Fight! In the English Department!
But English department newbie James Wood, who The Washington Times considers “the most incisive literary critic of our time,” can prove that friendship is possible even after giving a negative review.
In a New Republic critique of Zadie Smith’s second novel, The Autograph Man, Wood scathingly noted that the novel felt like “a newspaper designed by a kindergartner.” A year later, in the fall of 2003, he took a lecturing job in the same department where Smith was employed. “We were both quite nervous about meeting each other,” Wood explains, adding that he usually avoids meeting the authors he disparages. But the two “got on very well” and were quick to find that they had “lots of areas of agreement in literary matters,” Wood says. One of these agreements proved to be over The Autograph Man itself—in a recent interview with London’s Time Out, Smith doled out some criticism of her own work, commenting that her novel “comes off phony” and that “to write it was not fun at all.”

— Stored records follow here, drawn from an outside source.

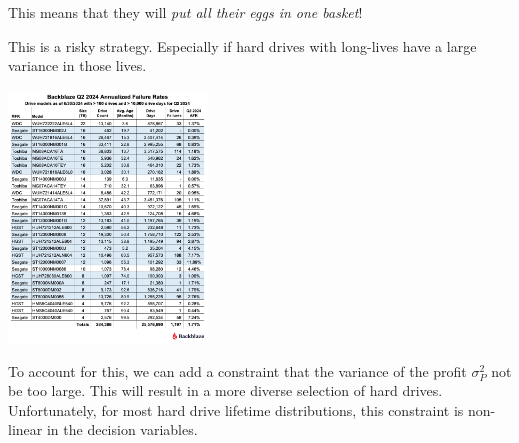 \begin{slide}

This means that they will \textit{put all their eggs in one basket}!

This is a risky strategy. Especially if hard drives with long-lives have a large variance in those lives.

\includegraphics[width=150pt]{images/backblaze-hdd.png}

To account for this, we can add a constraint that the variance of the profit $\sigma_P^2$ not be too large.
This will result in a more diverse selection of hard drives.
Unfortunately, for most hard drive lifetime distributions, this constraint is non-linear in the decision variables. 

	
\end{slide}






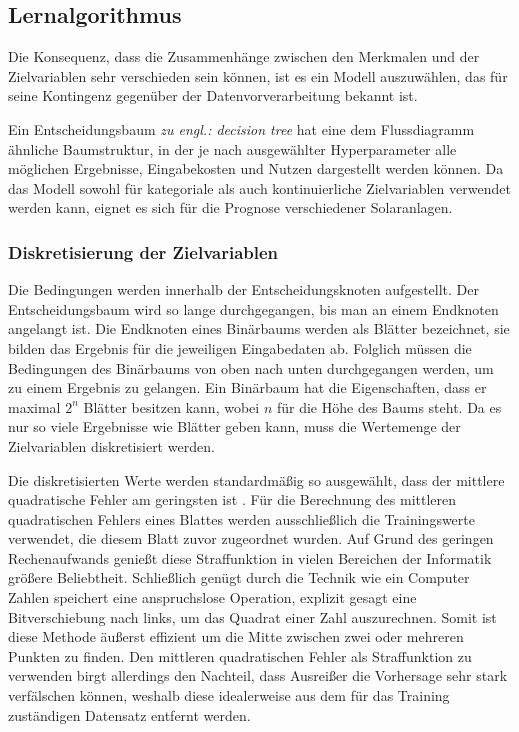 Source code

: \documentclass[12pt, a4paper]{article}
\begin{document}
\subsection{Lernalgorithmus}

Die Konsequenz, dass die Zusammenhänge zwischen den Merkmalen und der Zielvariablen sehr verschieden sein können, ist es ein Modell auszuwählen, das für seine Kontingenz gegenüber der Datenvorverarbeitung bekannt ist. 

Ein Entscheidungsbaum \textit{zu engl.: decision tree} hat eine dem Flussdiagramm ähnliche Baumstruktur, in der je nach ausgewählter Hyperparameter alle möglichen Ergebnisse, Eingabekosten und Nutzen dargestellt werden können. Da das Modell sowohl für kategoriale als auch kontinuierliche Zielvariablen verwendet werden kann, eignet es sich für die Prognose verschiedener Solaranlagen. 

\subsubsection{Diskretisierung der Zielvariablen}

Die Bedingungen werden innerhalb der Entscheidungsknoten aufgestellt. Der Entscheidungsbaum wird so lange durchgegangen, bis man an einem Endknoten angelangt ist. Die Endknoten eines Binärbaums werden als Blätter bezeichnet, sie bilden das Ergebnis für die jeweiligen Eingabedaten ab. Folglich müssen die Bedingungen des Binärbaums von oben nach unten durchgegangen werden, um zu einem Ergebnis zu gelangen. Ein Binärbaum hat die Eigenschaften, dass er maximal $2^{n}$ Blätter besitzen kann, wobei $n$ für die Höhe des Baums steht. Da es nur so viele Ergebnisse wie Blätter geben kann, muss die Wertemenge der Zielvariablen diskretisiert werden. 

Die diskretisierten Werte werden standardmäßig so ausgewählt, dass der mittlere quadratische Fehler am geringsten ist \cite{ws:scikit}. Für die Berechnung des mittleren quadratischen Fehlers eines Blattes werden ausschließlich die Trainingswerte verwendet, die diesem Blatt zuvor zugeordnet wurden. Auf Grund des geringen Rechenaufwands genießt diese Straffunktion in vielen Bereichen der Informatik größere Beliebtheit. Schließlich genügt durch die Technik wie ein Computer Zahlen speichert eine anspruchslose Operation, explizit gesagt eine Bitverschiebung nach links, um das Quadrat einer Zahl auszurechnen. Somit ist diese Methode äußerst effizient um die Mitte zwischen zwei oder mehreren Punkten zu finden. Den mittleren quadratischen Fehler als Straffunktion zu verwenden birgt allerdings den Nachteil, dass Ausreißer die Vorhersage sehr stark verfälschen können, weshalb diese idealerweise aus dem für das Training zuständigen Datensatz entfernt werden.
\end{document}
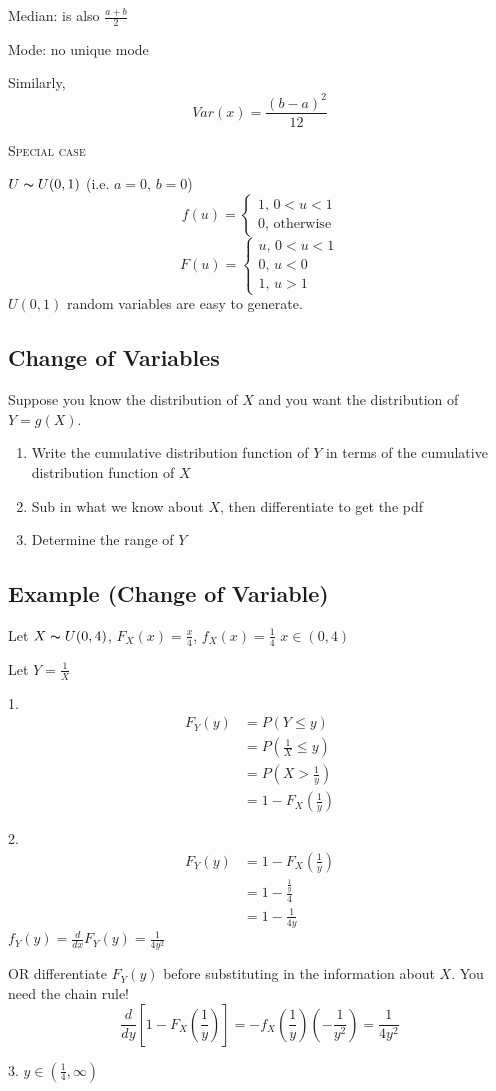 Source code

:Median: is also $ \frac{a+b}{2} $

Mode: no unique mode

Similarly,
\[ Var(x)=\frac{(b-a)^2}{12} \]

\textsc{Special case}

$ U \thicksim U(0,1) $ (i.e. $ a=0,\,b=0 $)
\[ f(u)=
    \begin{cases}
        1,\,0<u<1 \\
        0,\,\text{otherwise}
    \end{cases} \]
\[ F(u)=
    \begin{cases}
        u,\,0<u<1 \\
        0,\,u<0   \\
        1,\,u>1
    \end{cases} \]
$ U(0,1) $ random variables are easy to generate.

\subsection{Change of Variables}
Suppose you know the distribution of $ X $ and you want the distribution of
$ Y=g(X) $.
\begin{enumerate}
    \item Write the cumulative distribution function of $ Y $ in terms of the cumulative distribution function of $ X $
    \item Sub in what we know about $ X $, then differentiate to get the pdf
    \item Determine the range of $ Y $
\end{enumerate}
\subsection{Example (Change of Variable)}
Let $ X \thicksim U(0,4) $, $ F_X(x)=\frac{x}{4} $, $ f_X(x)=\frac{1}{4} $
$ x\in(0,4) $

Let $ Y=\frac{1}{X} $

1.
\begin{align*}
    F_Y(y) & =P\left(Y\le y\right)            \\
           & =P\left(\frac{1}{X} \le y\right) \\
           & =P\left(X>\frac{1}{y}\right)     \\
           & =1-F_X\left(\frac{1}{y}\right)
\end{align*}

2.
\begin{align*}
    F_Y(y) & =1-F_X\left(\frac{1}{y}\right) \\
           & =1-\frac{\frac{1}{y}}{4}       \\
           & =1-\frac{1}{4y}
\end{align*}
$ f_Y(y)=\frac{d}{dx}F_Y(y)=\frac{1}{4y^2} $

OR differentiate $ F_Y(y) $ before
substituting in the information about $ X $. You need the chain rule!
\[ \frac{d}{dy}\left[1-F_X\left(\frac{1}{y}\right)\right]=
    -f_X\left(\frac{1}{y}\right)\left(-\frac{1}{y^2}\right)=\frac{1}{4y^2} \]

3. $ y\in(\frac{1}{4},\infty) $
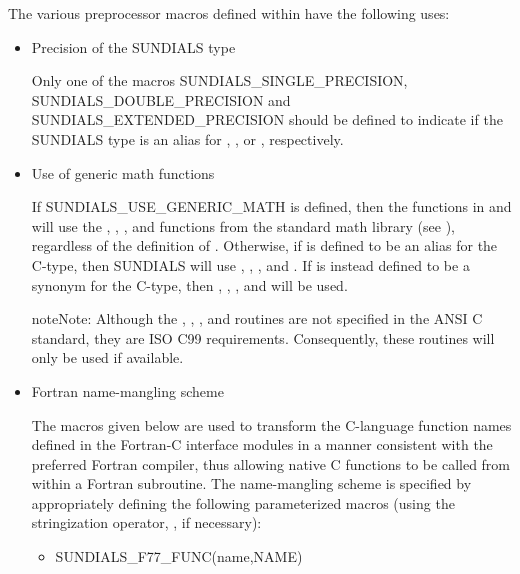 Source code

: \documentclass[letterpaper,10pt,english]{sphinxmanual}
\begin{document}
The various preprocessor macros defined within 
have the following uses:
\begin{itemize}
\item {} 
Precision of the SUNDIALS  type

Only one of the macros SUNDIALS\_SINGLE\_PRECISION,
SUNDIALS\_DOUBLE\_PRECISION and
SUNDIALS\_EXTENDED\_PRECISION should be defined to indicate
if the SUNDIALS  type is an alias for ,
, or , respectively.

\item {} 
Use of generic math functions

If SUNDIALS\_USE\_GENERIC\_MATH is defined, then the functions
in  and  will use the ,
, , and  functions from the standard math
library (see ), regardless of the definition of
. Otherwise, if  is defined to be an alias
for the  C-type, then SUNDIALS will use ,
, , and . If  is instead
defined to be a synonym for the  C-type, then
, , , and  will be used.

\begin{notice}{note}{Note:}
Although the , ,
, and  routines are not
specified in the ANSI C standard, they are ISO C99
requirements. Consequently, these routines will only be
used if available.
\end{notice}

\item {} 
Fortran name-mangling scheme

The macros given below are used to transform the C-language function
names defined in the Fortran-C interface modules in a manner
consistent with the preferred Fortran compiler, thus allowing native
C functions to be called from within a Fortran subroutine. The
name-mangling scheme is specified by appropriately defining the
following parameterized macros (using the stringization operator,
\code{\#\#}, if necessary):
\begin{itemize}
\item {} 
SUNDIALS\_F77\_FUNC(name,NAME)


\end{itemize}
\end{itemize}
\end{document}

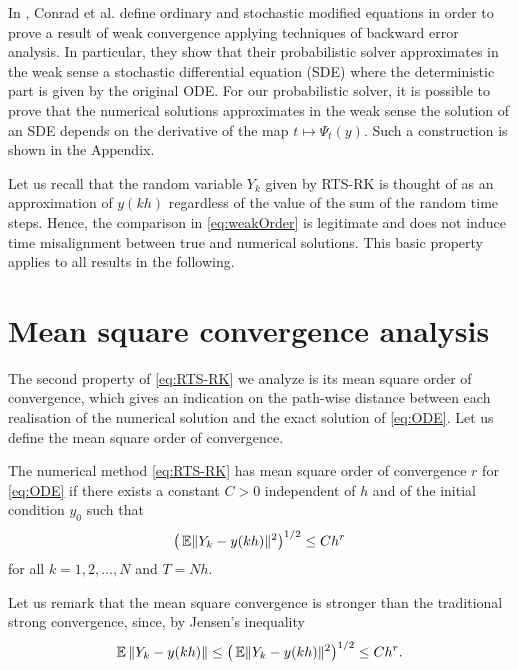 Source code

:\documentclass[10pt]{article}
\begin{document}
\begin{remark}\label{rem:sde} In \cite{CGS17}, Conrad et al. define ordinary and stochastic modified equations in order to prove a result of weak convergence applying techniques of backward error analysis. In particular, they show that their probabilistic solver approximates in the weak sense a stochastic differential equation (SDE) where the deterministic part is given by the original ODE. For our probabilistic solver, it is possible to prove that the numerical solutions approximates in the weak sense the solution of an SDE  depends on the derivative of the map $t \mapsto \Psi_t(y)$. Such a construction is shown in the Appendix.
\end{remark}

\begin{remark} Let us recall that the random variable $Y_k$ given by RTS-RK is thought of as an approximation of $y(kh)$ regardless of the value of the sum of the random time steps. Hence, the comparison in \eqref{eq:weakOrder} is legitimate and does not induce time misalignment between true and numerical solutions. This basic property applies to all results in the following.
\end{remark}

\section{Mean square convergence analysis}\label{sec:StrongOrder}

The second property of \eqref{eq:RTS-RK} we analyze is its mean square order of convergence, which gives an indication on the path-wise distance between each realisation of the numerical solution and the exact solution of \eqref{eq:ODE}. Let us define the mean square order of convergence. 
\begin{definition} The numerical method \eqref{eq:RTS-RK} has mean square order of convergence $r$ for \eqref{eq:ODE} if there exists a constant $C > 0$ independent of $h$ and of the initial condition $y_0$ such that
	\begin{equation}
	\big(\operatorname{\mathbb{E}}\lVert Y_k - y(kh)\rVert^2\big)^{1/2} \leq Ch^r
	\end{equation}
	for all $k = 1, 2, \ldots, N$ and $T = Nh$.
\end{definition} 
\begin{remark} Let us remark that the mean square convergence is stronger than the traditional strong convergence, since, by Jensen's inequality 
	\begin{equation}
		\operatorname{\mathbb{E}}{\lVert Y_k - y(kh)\rVert} \leq \big(\operatorname{\mathbb{E}}\lVert Y_k - y(kh)\rVert^2\big)^{1/2} \leq Ch^r.
	\end{equation}	
\end{remark}
\end{document}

Wood’s disapproval of the book is part of his rejection of what he has called “hysterical realism,” a form that skirts character development in favor of a plot that “privileges...the fantastic, the paranoid,” he says. To Wood’s delight, though, Smith has since sent him excerpts—since the two are, after all, friends now—of her newest novel, On Beauty, due out in September. Wood notes that Smith seems to have reverted to her comedic roots in the new novel and hints that it may be set at Harvard. “I liked it very much,” he says, although he has only read a couple of pages.
Let’s hope the friendship lasts after he reads the rest.